Many of Germany’s large industrial corporations are using their third-quarter business results to prepare the public for lean times ahead.
Executive boards are lowering forecasts for next year, or they are tempering expectations by holding out the prospect of only minor increases in revenues and profits. Last Thursday, sporting goods maker Adidas announced that it expected growth to decline in 2015. Lanxess, a specialty chemicals company, is slashing 1,000 jobs to achieve future savings in the triple-digit millions.
But instead of plunging, share prices are holding up surprisingly well. In fact, Adidas has been one of the biggest winners on the market. Are shareholders simply refusing to believe what executives are telling and showing them? No, shareholders are interpreting executive caution as high-level whining – and they’re right.
Companies are determined not to make the same mistake again of setting expectations too high and then being unable to meet them. A year ago, analysts expected the 30 companies listed on the DAX, Germany’s blue-chip stock index, to increase their net profits by at least 15 to 20 percent this year. Such hopes were fueled in part by the companies themselves, which were feeding analysts their optimistic outlooks and numbers. In reality, profits will increase at no more than half the rate predicted at the beginning of the year.
Companies have learned from these miscalculations.

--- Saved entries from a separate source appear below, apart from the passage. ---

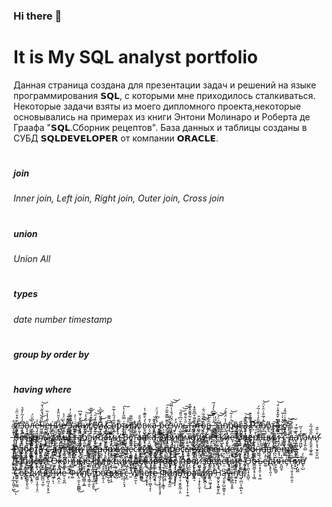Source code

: ### Hi there 👋
# It is My SQL analyst portfolio
Данная страница создана для презентации задач и  решений на языке программирования 𝗦𝗤𝗟, с которыми мне приходилось сталкиваться.
Некоторые задачи взяты из моего дипломного проекта,некоторые основывались на примерах из книги Энтони Молинаро и Роберта де Граафа "𝗦𝗤𝗟.Сборник рецептов".
База данных и таблицы созданы в СУБД 𝗦𝗤𝗟𝗗𝗘𝗩𝗘𝗟𝗢𝗣𝗘𝗥 от компании 𝗢𝗥𝗔𝗖𝗟𝗘.
# <h5> join<h5> <h6> Inner join, Left join, Right  join, Outer join, Cross join</h6>
# <h5>union</h5> <h6> Union All</h6>
# <h5> types</h5> <h6> date number timestamp</h6>
# <h5> group by order by</h5>
# <h5> having  where</h5>
<h1> </h1>





И̵͙̥̲͇̱̋͒̊̈̋͗͘̕з̴͕̖͉̮͆̒̓̃̓̋̉̕в̴͓̞͉͇̝̞̎̚͜ͅл̶̛̭̲̞̬̭̝̭̳͉̙̍̅̎̈́е̵̧͔̱̝͓̣̬̪̫̓̇͘ͅч̶̙̝͍͆͑̾́̽̏̆̍̌͝е̶̠̜͚̦͚̝͗̐̔̾̏̕н̵̡͇̮̤̲̞̰͍̙͗и̴͕̘͆̑̉̎̈̐̽̚ͅѐ̸̧̪͓̩̬̏̈́̉̕͜ ̶̘̺̎͋͊́з̴̢̮͚̹̙͖̺͉͈͕͛̅̽͋͗̓̕̕а̵̤̳͑͑̇̒͘̕п̶̙̞̥͕̼̮͆̀̌͑͊͆ͅͅи̸̭̲̗̇̃̽͛̍̚͝͝с̸̬̜̞̀̽͊̒̇̄̌̃е̸̗̰̋͒́̑͝͝й̴̰͎̫̱̋͂͂̓̇̅̀ ̸̢̫̺̗̜̗͗С̶̛̹͎͇͆͌͂̕о̴̢̡̦̗͔̄̅́́̑͐̍̅̎̕р̴̖̦͋т̷̢̹̗̯͎̹̱̥͗̿̋̀̾̔͠ͅи̸͕̏̋̎р̸̣̑̕о̸̹̤̦̮͙̼̹̝͚͛̽̄̊в̷̼̝̺̔́̊̃͊͗͐͜к̴̗̘̲̓̑а̴̖̭͇͖̊͂͜ ̵͈̰̯̳̣́̽̀̅́́̈́р̵̨̱̬̰̦́͜е̸̱̰̱͚͉̎͊̿͊̄͂̈͐͠ͅӟ̴̝̟̻͍̤̞̞͉̝̮́̌̈́̌̇̾̑̋͝͝у̴̬̽̓л̷̩̺̰͖͇͎̝̮͚̱͒̈͆́̋̄͝͝͠ь̶̦̳̋͛͋͌т̵̡̛̟̪͈̺͍̖͍̐̌͋͌̌̽̆͒͘а̶̧̡̤̹̘̱̱͕̗̄͊͌͒͆̃̐̽т̶͖̬̩̿̆̎о̴̡̝̫͕̻̮̳̠͉̏̿̐͂̈͋͜в̵̻̅̊̔͠͝ ̵͈̝̳̰̻̂͑͑̿͆̀̓́̃͘з̷̢͇̞̱̳̆̊̒а̶͈̲͉͍̽п̸̨̼̣̩̒̒̈́̆̊́р̸̆͗͑͑͂̚͜͝о̴̦̱͇͓̳̑ͅс̶͎̪̬͇̥̊ӓ̴̢̥̙͚̪̘̀̅͗͘͜͝ ̸̯̥̘̫̪̙̻̊͌̑̄͒͜Р̷̦̣̃͒̄͝а̶̛͉͙͕͖͉̅̎̓͑̊͗̃́͘б̸͉̲͖̳̽́̅̐͗̑͛̈́͝о̸̡͉̎т̶̢̨̼̗͎̳̫̖̜̰͠а̷͖̝̓͆͒͂̽̂̾̈́̚͝ ̷̲̌͗͛͑̌̚с̸̭͓̳̝̂̅̾̇̐̂̍̚ ̶̢̧̙̬̻̙̔̌̒̄͆̐̊̚н̷̖̩͙̘͊̌̅͑̉͊̀͘е̸̧̯̯͖͈̞̰̟̫̙͒͒̂̚с̶̡͉̼͖͠к̸̧̡̡̝͍̯̜̬̬̞̑͊̋о̶̫̣̍̈л̸̯͙͔͉̦̋̊͐̉̂͐͐̉͝ь̵̢̛̣̥̏͊̃̾͑̀̋̕к̸͇̪̤͍̔̎̽̍̆и̸̨̪̙̬̠͍̤̮́̎̈͛͒̃̋͘͘͜м̶͙̖̝͚̎̃͐̃͂͝и̷̛̩͈͇̰̅͗̎́̈́̏͌͘ ̵̨̛͇̖̱͇͈̞̭̗̙́̍̆̓̐͒͊̈̎т̶͕̬̀̂͠а̸̛̪̝̬͓̯͍̿̊̆̅̋̂͝ͅб̸̨͈͚̜̐̄̆̂л̵̻̭̞͉̥͇̥̹̼̒͆̽̇̎̄͗͘͜͝и̴̡̨̛̅͋̄͛̒͆̚ц̷̛̭͕͊̀͋͆̇̅̾̚͝а̷͖̱̫̫͍̒͒̌͆̓͜м̴̡̝̙͔͙͈͕̄̆̇̎͂͜и̵̥͙̻̬̙͕̣̘̉͗͊̈̾̇̊̕ ̴̛̛̛͔̞̟͉̠͖̼̮̽͛̉̚͝͠В̵͉̬͕̜͈͍͖̾̉͑с̸͍͇̼͂̏̏͋̒̄͐̅͌͘т̵̼̜̖̘͂̂̎́̐̓̇̕а̵̜͕̟̖̖͔̇̊в̸͕̹̱̥̺̝̫̊ͅк̵͉̯̺̞̜̦̻͓̼̀а̵͎͆̀̐̀̆̆͐̑͝,̴̮͈̤̱̼̼̤̈́̾ ̸̨̧̗̘̦̼̺͆̎̆̈́̿̕А̸͎̖̉͛р̷̢͓̺͉̿̽̉̈́̊̊̐͜ͅи̴̲͉͎͙̙̯̼̂͜ф̷̞̦̖̬̇м̴͎̭͔̗̟͑͆̆̏е̸̡̳̭̤̰̝̯͗̋̑т̸̢̖͕̲̣̯̘̐̈́̿͊̽и̸̧̢̰̹̘̞͕͇̌̀̽͑͐̀̆͝͝͝ч̸̢͔̱̥̞͕̆̓͋е̶̪̩͊̎̄͝с̴̪̤̮̣̺̺̭̝̼̠̈́́͋̀͊́̈́̕͝͝к̷̘̺͕̙͗͂̂̀̕ͅи̶̩͎͔̾е̴̞͆̓̐͝ ̴̛̮̝̻̹̖̙͉̫͆́̈̍͝ͅо̸̢̡̼́́͐͑͐̾п̵̘̝̲̺͑̎̈̅̓̎̅͂͠ё̶̢̖͓͈͓́͒̂̐͑͜͝р̸̛̛͔͈̗͉̟̪͇̦͕̀̆͑͛̃̕͘͜а̶̢̧̗̐͂̄͐͋́ц̵̰̖̤͍̒̍ͅи̸̤̑̆̇̆̋и̷̺͗͌́̑̽̎̓͘ ̵̹̘̻̅̔̂̍̈̕с̷̛̺̥̬͎͇̯̮͚̇̔̌̀͝͝ ̴͉̗͍̫͓̼͇̖͍̄͗̓̌́̀̐̕͜͝д̶̧̟̲̔̉̿̐͋̚͠а̸̢̛̫̰̻̮̲̼̬̟̔͊̎̅̉͜т̸̡͖̺̙́̓͛̅̕̕͘а̴̡̧͍̠̻̌м̵̡̱̫̭̖͚̥͚̋̂̅́̅͐и̴̛̥̜͓͉̮̞̫̤̙̺͒̇̋̂̕ ̶̨̨̻̜͋Р̸͈̼̗͙̤̀̇̌́͂̐̽͂̅̂а̵͈̝̠͍̩̯̮̿͒͌͠б̴̭͓͓̦͔͚͜͠ͅо̷͈̭̳̱̤̥͉̖̺̺̿̊͌т̷̧͚͓͈̆͑а̸̨̡͇̲͚̝͂͝ ̵̦̺͙̳̹̤͉͊̃̾̎̍͗͒ͅс̶̰̗͊̈̋͘͘͘ ̵̹̠̻̖̗͗̐̌̒д̶̛͉̈́̓͆͗̋а̸̬̟̟̜̲̤̒́̀̈̿̂̽͆̕т̸̧͇̀̅̇̅͐͘а̷̳̘̋̔͊̃̂̉͆͂ͅм̶̟͇̙̣̩̖̣̭̃͑̊̅͌͗̀̿̚͠и̴̢̨̮̖͚̖̪̠̺̻̽͋͝ ̷̧͑И̷̨̥͔̂̈́̇ѐ̶̱̱͗̐̈͘͝͠ͅр̶̣͙̰̣̗͇̏̽а̵̛̘͎̩̫͓̑͐͛̽̂̇͝р̷̨̦͚̖͖̗͔̠̭̼̓̈́̅̔̿͘͠х̶̫̻̥̩͇͆̄̃̏̉и̴̨͖͓́̓̃̆͛̚ч̵̼̬̼̜͕̀̆е̷̢̼̰̯͎͓͇͎̲̋̔͂͗͌̆͝ͅс̷͔̭̫̞͈̫̥̮̮̱͆͆к̶̖̟͍̳̪̑̈̂̎͝ͅи̸̨̹̗̮̼̻̞̾̔̃̽͋͘̕е̴̧͕͗ ̶̬̺̰̹̺͑́̒̽́͝͠ͅз̸̡̹̮̱̤̿͜а̷͓͔̯̞͈̀͛̅̃͋̕̕͝п̸̢̤͇̮͙̳̩̩̃̓̀͑̎ͅр̴̡̝̭̲̥̻̩́̒̆̀̓͘о̵̫̾̏̆̊̎͝с̴̢̠͈͍͛͌̓̑̾̃̌̉̉͘ы̶̮͈̤̣͍̬̋ͅ ̵̼͇̈́̎̈́̎̊̂͋͠͝У̶̢̞̗̭̭̮̫͐̈̕д̷͕̞̏͆͗а̷̩̫̩͕̾͌̐̋͋̇̕͜л̷̞̟͍͖̘͕͊̀̒̓̎̈́̊̚е̵̫̥̙̺̮͌͐̀̔̓̎̀ͅͅн̶͔̖̹̎̀̿͝и̶̢̣͕̳̹̝̃̈̈́̋̓̉̓̕е̷̲̙̚͜͠ ̷̡̪̙̼̯̲̭̯̬̎̈́̋͗̽̾̈́́̄̀и̸̦͈̟̪̟͔͎͕̿͜ ̵͔͍͎̦̱͔̰̗͔̋̆͐̄̌̀̔ͅо̸̦͔̣̋̒͐̆̚б̶̧͎̟̦̄́н̸̬̬̄̔̈́о̶̗̿̇̔в̷̪̱͍͇͙͙̓̋̊̃͋ͅл̸͎̹̹̟̘̹̦̦͓̐͋̆̔̍̆̀̓͠ѐ̷͓̘͕̠͖̌̔̉͒̅̔̅̈́̀ͅн̴̟̤̒̀̀̒и̸̮͙̰̻̌́͐̏͋͗̉́̕͜е̵̧͎͍̯̙̬̗̟̺̓͆ ̸̛̙̫̯̋̇̓̌͆̑̄͘з̵̛̭͙̮̹̮̪̃̓̓̚а̸̠͔͚͒̂͌̇ͅп̷̦͓͇͎̱̬̻͓̋̐̒͝и̶̗͇̞̞̙̤̜͎̩̿̏͋͒͂̈́̅͝͝с̶̢͙̄̽̐̈́̂̐̔̂̕͠е̸̢̪̽̌̐̿̋͜͝й̵̛͎̯̹̟̼͇͌̎͘͜͝ ̴̱̞̖̫̇О̶͖̥̻͉͍̤̭̿͌̎̎̊к̵̩͍͉̩̗̋̊̎̔͂̈̃̈́̅о̸̧̺̙͆̇̈́̿̎̊̔͘͝н̸̝̖̫͓̟̔̉̆̿̏́̀͒͘н̶̬͑̒̅̐͒͝ы̸̢̢̡̤̩͍̄̊̄̋́ͅе̴̫͓̠̻̹̎͋̔͂́͌̍ͅ ̸͔̹̰̿̉̍̀ф̵̢͍̝̘̰̺̺̱̥̤̒͌̊͆̐̅̕̚у̸̝̏̋͂͛͒н̶̛̺̭̟͍͙͓͑͜к̷̧̨̦͓̥͉̞̣̖̱̑͊̏̈́͐ц̴͈̥̬̝̭̞̺̏͂̆̿̉̎͠͝и̴̢̛͙̰͔̖̝͓̩̐̈́и̶͔̲͛̇́̒́̑̚ ̶̢̖̤̃͑Д̵̦͚̼̟͙̘̼̫̣̐ͅе̸̡̬͈̻̖̰͚̤̫̔̿̀͊͊̕̚к̴̢͍̔а̷͉͉̠͓̘͉̑̔͊͐̅̅̇р̵̨̨̨̝̟̪̣̟͋̀́͑̇͛̋̄̕т̷̡̧̗̞̝͔̗̅̀̽́͠о̵̢̘̤̼̳͔̭͔̞̔̒̔̄̓̏̑̾́͠в̶̢̢̭͖̲͕̳͚̝̌̔̉͗͐͜о̸̨̡͕̰̞͔̬͙͑̉̾ͅ ̴̨̺̬͇̪̽п̶̨̹̯͚́̄̽͒̇͂͋̎̎͜р̷̨̘̠͖͉̺̠̙͑̄̔̍̍͝͝о̴̡̢̧̱̥͍͍̲̋̒͑̿͒и̷͖̺̣̬͙̘͐̎̇͛͋̉̄̿͆̕з̷̢̯̥̝͍͓͇̺͍̑̒̌̋̈́̾͐͐̌͐в̷̡̧͈̲̹̤̝̱̠͒͂͒͗̌е̷̢̭̠̬͙̎̿͋̓́д̴̥̞̊̆̚е̷̣̤͒̈̆̕͝н̵̢̠̭͈͖̣̥͇͍̂̉̓̽̓̚и̶͖̻̻̒̿̀͌̉͒͝͝е̵̙́̍͊͛ ̴͈͔̬̻̝͙͋́̐̕͘ͅО̵̛̙̜̪̖̘̝̱̺́̽̾̋̋̀̀ͅб̶̳͖̫̝̘͔̣̳̐ъ̴̝͔̞̯̜͔̖͖̄̓͐ѐ̴͚̓̓͑̿̃̓̚д̴̢̥̖͈͔̏̍̍̂̍͘͝и̵̥̝̹̻̬̅̀͛͛̈̇̔̽̑н̵̭̪̯̩͊̍е̵̡̍̓̌͠н̶̨̢͉͈̖͕̯̤̯́͛̈́͑̈́ͅи̸̟͕̺̪̒͛̔е̸̢̛̦̺͋̓ ̵̛͎̗̲̩͈͍̜̺͛̀͒̾̒̔̓́͜ͅС̷̛͇͍̰̙̫͖̽̈́̄̅̏̏̈о̵͙̥̏̀͊͋̊͘̕͝е̵̰̤̳̙͈̖̤̤̏̈́̀̚д̴͕̭̦̓̏̌͠͠и̸͚͖̣̦̭̖̜̟̤͐͒̈̈́̀̕н̸̛̳̪̤̘̰̜̀̂̌͘е̸̡̢̪͉͔̤͓̙̯̌͊̈́̈́̍̔̐̏̚н̶͖̹̙̦̂̒и̶̧̪͕̤͆̽̒̌͂̚е̵̠̖̬̪͐͛̈́̈́̌ ̶̧̄̆̅Ф̶͚̿́̾̈̓̓͒̊͝ӥ̴̢̤̼͕̝̰̻̻̈́̃̅͋̓͜л̸̺̪͇̣̭̲̍̄̃̈͛͒͗͘͠͝ь̷̢̩̳̜̯͛̿̌͝ͅт̸̟͎̪̦̟͍̀̑́͑̀̓̾̿̈́͜͝ͅр̷̘̥̖̿̊͋̀̌̊̐̕а̷̨͍̩̠͒̊͋̾ц̶̦͍̘͐͠ӥ̵̥́̈́̈́̌͘͠я̵̬͗ ̶͉̬̠̗̞̘͐̿͌̎̕с̵̝̼͋ ̷͈̓͒̽̈́́͌W̸̠̅͗̑͠h̴̼̻̽̋̍̍͐̈́͘͜͝ë̸̡̦̬̥͓́̈́͌̆͊̒̃̚r̶̢̥̹̫̺͉̘̿̓̔̂͋́͊͂̌ͅe̷̠̞̠̹̿̊̀͊̓̌̏̽͜͝ ̵̪͉̗̞͕̱̩͎̘̥̊͊̔̒͂̊̈́͘͝Ф̵̨̢̞̣̝̳͉͒͑̃̒͝и̷̧̤͔̥̰̫̑̎̽̀̄̈́͝͝л̸̛̞͙͓͕̙́̉̅͐̓̿ь̸̡̹̘̮̯̬̲̦͕̤̍͌̀̐̀̇̃̕т̶̺̋̾̆̏́р̴̥̬͙̝̠̩̦̟̣̼̏̋́̌̌̄̽а̴̛͓̣̠̀̆̍́̊̂͒́̋ц̸̦͙̗̙̖̬̦̹̐̀и̷̛̼̙̮̪̦͔̓̋͋͌͜͠͝я̸̢̖̤͖̞͉̟̈́̐͑͛̍̐̈̍͌͝ ̷̜̍H̵͖̬̮̙̝̰͍̬̙̪̓̾̊̆̈́͛̕ą̶̨̮̱̦̺͕̳͓͎̕͝v̴̨͖̄̈́̎̓͑͜ì̶̯̖̦̪͎̞͍͒̀̅̅́͛̎n̸̛̼͍̟̈́͌̕ͅg̶͎̪̤͕̝̺̙͔̀̎



<!--
**OlgaSelivanova1/OlgaSelivanova1** is a ✨ _special_ ✨ repository because its `README.md` (this file) appears on your GitHub profile.

Here are some ideas to get you started:

- 🔭 I’m currently working on ...
- 🌱 I’m currently learning ...
- 👯 I’m looking to collaborate on ...
- 🤔 I’m looking for help with ...
- 💬 Ask me about ...
- 📫 How to reach me: ...
- 😄 Pronouns: ...
- ⚡ Fun fact: ...
-->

Given the mixed economic outlook in Europe, they are setting the bar lower than they did last year, to avoid falling short of expectations. From Europe’s largest chemical manufacturer BASF to software giant SAP, industrial gas supplier Linde and Lufthansa, all are trimming back their targets, which in turn leads the financial markets to gradually lower their earnings expectations.
This time, the unanimous message is that the economic environment is becoming weaker. As a result, ambitious assumptions for the coming years, some of which were published much earlier, such as those Linde’s former chief executive, Wolfgang Reitzler, left to his successor, are no longer realistic.
The economy is too weak in Europe, where German companies that rely heavily on exports still sell a large share of their products.
Meanwhile, China can no longer offset the weaknesses of Germany’s neighbors as effectively as it did in the past. In China, German companies are no longer seeing revenue and profit grow by double digits, but in the high single-digits instead.
If companies are cautious today in their predictions for the future, those predictions are not harbingers of a recession in Germany or a sharp drop in corporate earnings.
Still, the effects of this slowdown are limited.
There are no signs that the weaker economy and geopolitical crises in Russia and the Middle East will adversely affect corporate balance sheets in the long term – as was the case in 2002, a crisis-ridden year in which the 30 DAX companies combined did not even achieve a net profit, or in 2008, when net profits declined by 65 percent over 2007, a boom year.
In 2014, the majority of publicly traded German companies will earn only slightly more in the first (DAX) and second (MDAX) tier than in 2013. This is also the timetable for 2015, if these companies’ cautious forecasts are to be believed.
The only German companies that could face real difficulties are those that are underrepresented in the United States, making them unable to benefit from the growth and sales boom there, such as truck manufacturer MAN.
But MAN is one of the few exceptions. Most major German companies expanded their involvement in the U.S. market early on, including BASF and the three carmakers, BMW, Daimler and Volkswagen – knowing full well that the world’s biggest economy was only expanding its dominant position.
Therein lies the true strength of German companies: To bet on tomorrow’s markets early on by setting up their own production and research facilities there, which enables them to achieve disproportionate increases in sales and profits. After the turn of the millennium, these markets were Asia, primarily China, and now, 10 years later, they include the United States.
The bottom line is that if companies are cautious today in their predictions for the future, those predictions are not harbingers of a recession in Germany or a sharp drop in corporate earnings. Instead, they signal a slowdown to historically normal rates of between 5 and 7 percent – rates that seem realistic for this year and for 2015.